◆ Exercise: What lines in the records include the string "Axolotl"? Return each one.
★ ★ ★ ★ ★ ★ ★
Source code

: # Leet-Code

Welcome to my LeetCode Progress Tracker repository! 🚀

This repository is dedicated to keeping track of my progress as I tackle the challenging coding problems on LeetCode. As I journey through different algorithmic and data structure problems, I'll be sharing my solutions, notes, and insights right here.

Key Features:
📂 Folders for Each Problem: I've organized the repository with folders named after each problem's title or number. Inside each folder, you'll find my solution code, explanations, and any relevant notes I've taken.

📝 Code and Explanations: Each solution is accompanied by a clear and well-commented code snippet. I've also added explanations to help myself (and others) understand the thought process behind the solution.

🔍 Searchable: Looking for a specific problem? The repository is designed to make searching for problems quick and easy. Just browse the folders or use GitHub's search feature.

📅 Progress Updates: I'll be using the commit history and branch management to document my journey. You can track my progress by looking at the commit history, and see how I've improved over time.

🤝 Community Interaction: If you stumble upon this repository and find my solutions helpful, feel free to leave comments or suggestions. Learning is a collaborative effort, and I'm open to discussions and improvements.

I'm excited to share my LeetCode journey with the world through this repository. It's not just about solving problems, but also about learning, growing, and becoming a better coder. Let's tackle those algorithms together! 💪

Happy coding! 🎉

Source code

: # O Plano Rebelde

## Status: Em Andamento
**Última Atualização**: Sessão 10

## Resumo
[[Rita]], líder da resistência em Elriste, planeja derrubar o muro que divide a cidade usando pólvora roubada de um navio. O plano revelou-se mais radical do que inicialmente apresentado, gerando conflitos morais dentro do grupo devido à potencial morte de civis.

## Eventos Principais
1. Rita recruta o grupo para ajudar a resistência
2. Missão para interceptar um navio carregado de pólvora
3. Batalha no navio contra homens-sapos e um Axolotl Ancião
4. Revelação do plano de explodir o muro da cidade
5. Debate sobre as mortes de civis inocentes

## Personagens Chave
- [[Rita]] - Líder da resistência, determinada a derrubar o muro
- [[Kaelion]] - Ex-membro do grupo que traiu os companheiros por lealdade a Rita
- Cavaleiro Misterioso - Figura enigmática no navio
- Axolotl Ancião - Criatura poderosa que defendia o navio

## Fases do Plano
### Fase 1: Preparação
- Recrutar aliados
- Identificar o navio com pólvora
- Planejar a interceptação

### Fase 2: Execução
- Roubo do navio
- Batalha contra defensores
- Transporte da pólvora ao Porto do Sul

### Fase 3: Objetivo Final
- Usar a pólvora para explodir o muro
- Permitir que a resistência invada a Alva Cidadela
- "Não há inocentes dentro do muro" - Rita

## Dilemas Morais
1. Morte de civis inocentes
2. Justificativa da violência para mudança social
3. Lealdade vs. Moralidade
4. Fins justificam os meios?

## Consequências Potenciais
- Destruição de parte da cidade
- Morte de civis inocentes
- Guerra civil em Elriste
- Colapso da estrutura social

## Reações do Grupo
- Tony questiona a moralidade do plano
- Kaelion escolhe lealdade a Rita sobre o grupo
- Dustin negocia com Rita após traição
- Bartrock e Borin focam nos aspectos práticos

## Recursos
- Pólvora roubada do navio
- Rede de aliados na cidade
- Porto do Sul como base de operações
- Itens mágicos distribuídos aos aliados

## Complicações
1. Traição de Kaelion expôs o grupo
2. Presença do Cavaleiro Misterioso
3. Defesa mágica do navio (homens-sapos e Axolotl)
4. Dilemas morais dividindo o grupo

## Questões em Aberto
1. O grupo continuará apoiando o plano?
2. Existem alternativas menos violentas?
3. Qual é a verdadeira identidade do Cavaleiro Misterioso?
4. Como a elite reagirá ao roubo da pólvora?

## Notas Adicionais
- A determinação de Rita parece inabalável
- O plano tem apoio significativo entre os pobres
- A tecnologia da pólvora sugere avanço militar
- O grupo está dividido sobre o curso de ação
★ ★ ★ ★ ★ ★ ★
◆ Your response:
3. Batalha no navio contra homens-sapos e um Axolotl Ancião
- Axolotl Ancião - Criatura poderosa que defendia o navio
3. Defesa mágica do navio (homens-sapos e Axolotl)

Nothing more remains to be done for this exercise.